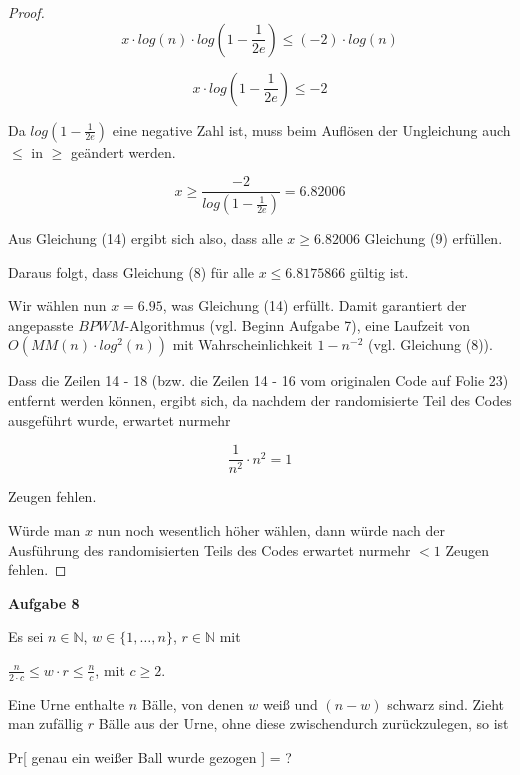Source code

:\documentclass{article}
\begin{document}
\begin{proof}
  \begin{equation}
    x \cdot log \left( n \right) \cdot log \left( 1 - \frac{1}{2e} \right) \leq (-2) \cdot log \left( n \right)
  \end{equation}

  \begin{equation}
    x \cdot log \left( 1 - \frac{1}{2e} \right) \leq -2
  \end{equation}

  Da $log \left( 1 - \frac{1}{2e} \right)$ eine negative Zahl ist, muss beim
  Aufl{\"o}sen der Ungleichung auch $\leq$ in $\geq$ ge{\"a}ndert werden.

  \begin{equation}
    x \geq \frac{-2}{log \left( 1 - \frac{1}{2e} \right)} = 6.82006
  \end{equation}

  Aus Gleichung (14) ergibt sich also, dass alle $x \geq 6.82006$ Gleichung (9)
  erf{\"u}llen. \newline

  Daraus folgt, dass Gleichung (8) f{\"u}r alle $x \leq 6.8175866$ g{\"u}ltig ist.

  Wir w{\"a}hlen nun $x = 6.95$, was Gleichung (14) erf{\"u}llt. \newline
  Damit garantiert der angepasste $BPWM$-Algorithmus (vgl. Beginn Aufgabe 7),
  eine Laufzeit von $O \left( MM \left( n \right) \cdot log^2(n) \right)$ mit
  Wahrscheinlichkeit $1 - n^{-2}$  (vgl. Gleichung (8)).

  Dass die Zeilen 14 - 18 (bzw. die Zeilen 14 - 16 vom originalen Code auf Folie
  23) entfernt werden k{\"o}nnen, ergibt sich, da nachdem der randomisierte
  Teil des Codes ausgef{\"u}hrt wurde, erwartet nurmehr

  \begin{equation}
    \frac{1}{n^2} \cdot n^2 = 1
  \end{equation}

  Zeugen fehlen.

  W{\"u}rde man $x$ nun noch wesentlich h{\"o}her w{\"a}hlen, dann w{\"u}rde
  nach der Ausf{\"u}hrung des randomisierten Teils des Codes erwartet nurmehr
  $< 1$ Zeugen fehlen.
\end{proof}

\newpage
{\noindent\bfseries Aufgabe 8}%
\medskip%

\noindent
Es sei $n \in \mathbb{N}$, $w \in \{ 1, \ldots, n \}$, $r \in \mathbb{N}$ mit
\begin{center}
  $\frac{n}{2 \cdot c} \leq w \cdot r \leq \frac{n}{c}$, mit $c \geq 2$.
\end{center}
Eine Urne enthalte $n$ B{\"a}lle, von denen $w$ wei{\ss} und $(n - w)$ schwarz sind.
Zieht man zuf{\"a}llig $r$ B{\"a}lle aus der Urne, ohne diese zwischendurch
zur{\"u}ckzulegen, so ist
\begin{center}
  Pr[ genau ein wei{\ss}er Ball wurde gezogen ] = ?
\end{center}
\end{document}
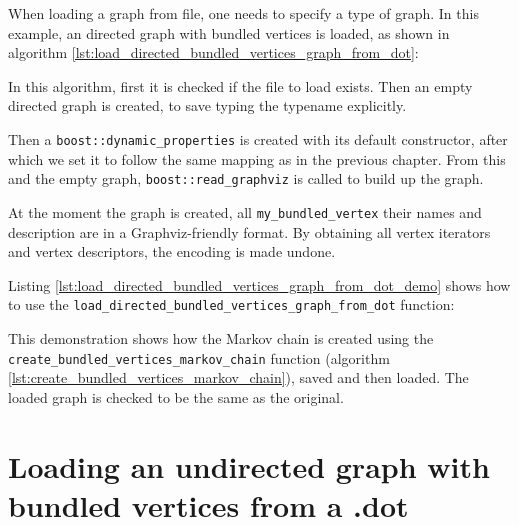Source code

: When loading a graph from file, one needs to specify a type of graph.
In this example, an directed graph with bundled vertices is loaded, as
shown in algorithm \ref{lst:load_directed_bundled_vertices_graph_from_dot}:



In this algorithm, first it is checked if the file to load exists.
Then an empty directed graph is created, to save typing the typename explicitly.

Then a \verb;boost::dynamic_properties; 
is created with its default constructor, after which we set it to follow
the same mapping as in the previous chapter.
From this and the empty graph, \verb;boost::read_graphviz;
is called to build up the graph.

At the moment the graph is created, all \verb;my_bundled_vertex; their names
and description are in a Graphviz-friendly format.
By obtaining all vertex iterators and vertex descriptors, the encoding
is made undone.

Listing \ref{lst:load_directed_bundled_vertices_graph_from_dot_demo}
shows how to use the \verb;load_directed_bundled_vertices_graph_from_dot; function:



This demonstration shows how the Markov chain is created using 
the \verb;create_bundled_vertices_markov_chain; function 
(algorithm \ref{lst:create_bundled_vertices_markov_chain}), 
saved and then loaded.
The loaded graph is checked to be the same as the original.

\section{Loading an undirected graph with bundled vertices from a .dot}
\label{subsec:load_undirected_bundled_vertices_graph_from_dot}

..............................

- WHAT THE TASK REQUIRES:
Take the material above from its first line through the line holding "Teil des Codes" and set it down exactly, without the pictures.

- FINISHED EXERCISE:
Source code

:\documentclass{article}
\begin{document}
\begin{proof}
  \begin{equation}
    x \cdot log \left( n \right) \cdot log \left( 1 - \frac{1}{2e} \right) \leq (-2) \cdot log \left( n \right)
  \end{equation}

  \begin{equation}
    x \cdot log \left( 1 - \frac{1}{2e} \right) \leq -2
  \end{equation}

  Da $log \left( 1 - \frac{1}{2e} \right)$ eine negative Zahl ist, muss beim
  Aufl{\"o}sen der Ungleichung auch $\leq$ in $\geq$ ge{\"a}ndert werden.

  \begin{equation}
    x \geq \frac{-2}{log \left( 1 - \frac{1}{2e} \right)} = 6.82006
  \end{equation}

  Aus Gleichung (14) ergibt sich also, dass alle $x \geq 6.82006$ Gleichung (9)
  erf{\"u}llen. \newline

  Daraus folgt, dass Gleichung (8) f{\"u}r alle $x \leq 6.8175866$ g{\"u}ltig ist.

  Wir w{\"a}hlen nun $x = 6.95$, was Gleichung (14) erf{\"u}llt. \newline
  Damit garantiert der angepasste $BPWM$-Algorithmus (vgl. Beginn Aufgabe 7),
  eine Laufzeit von $O \left( MM \left( n \right) \cdot log^2(n) \right)$ mit
  Wahrscheinlichkeit $1 - n^{-2}$  (vgl. Gleichung (8)).

  Dass die Zeilen 14 - 18 (bzw. die Zeilen 14 - 16 vom originalen Code auf Folie
  23) entfernt werden k{\"o}nnen, ergibt sich, da nachdem der randomisierte
  Teil des Codes ausgef{\"u}hrt wurde, erwartet nurmehr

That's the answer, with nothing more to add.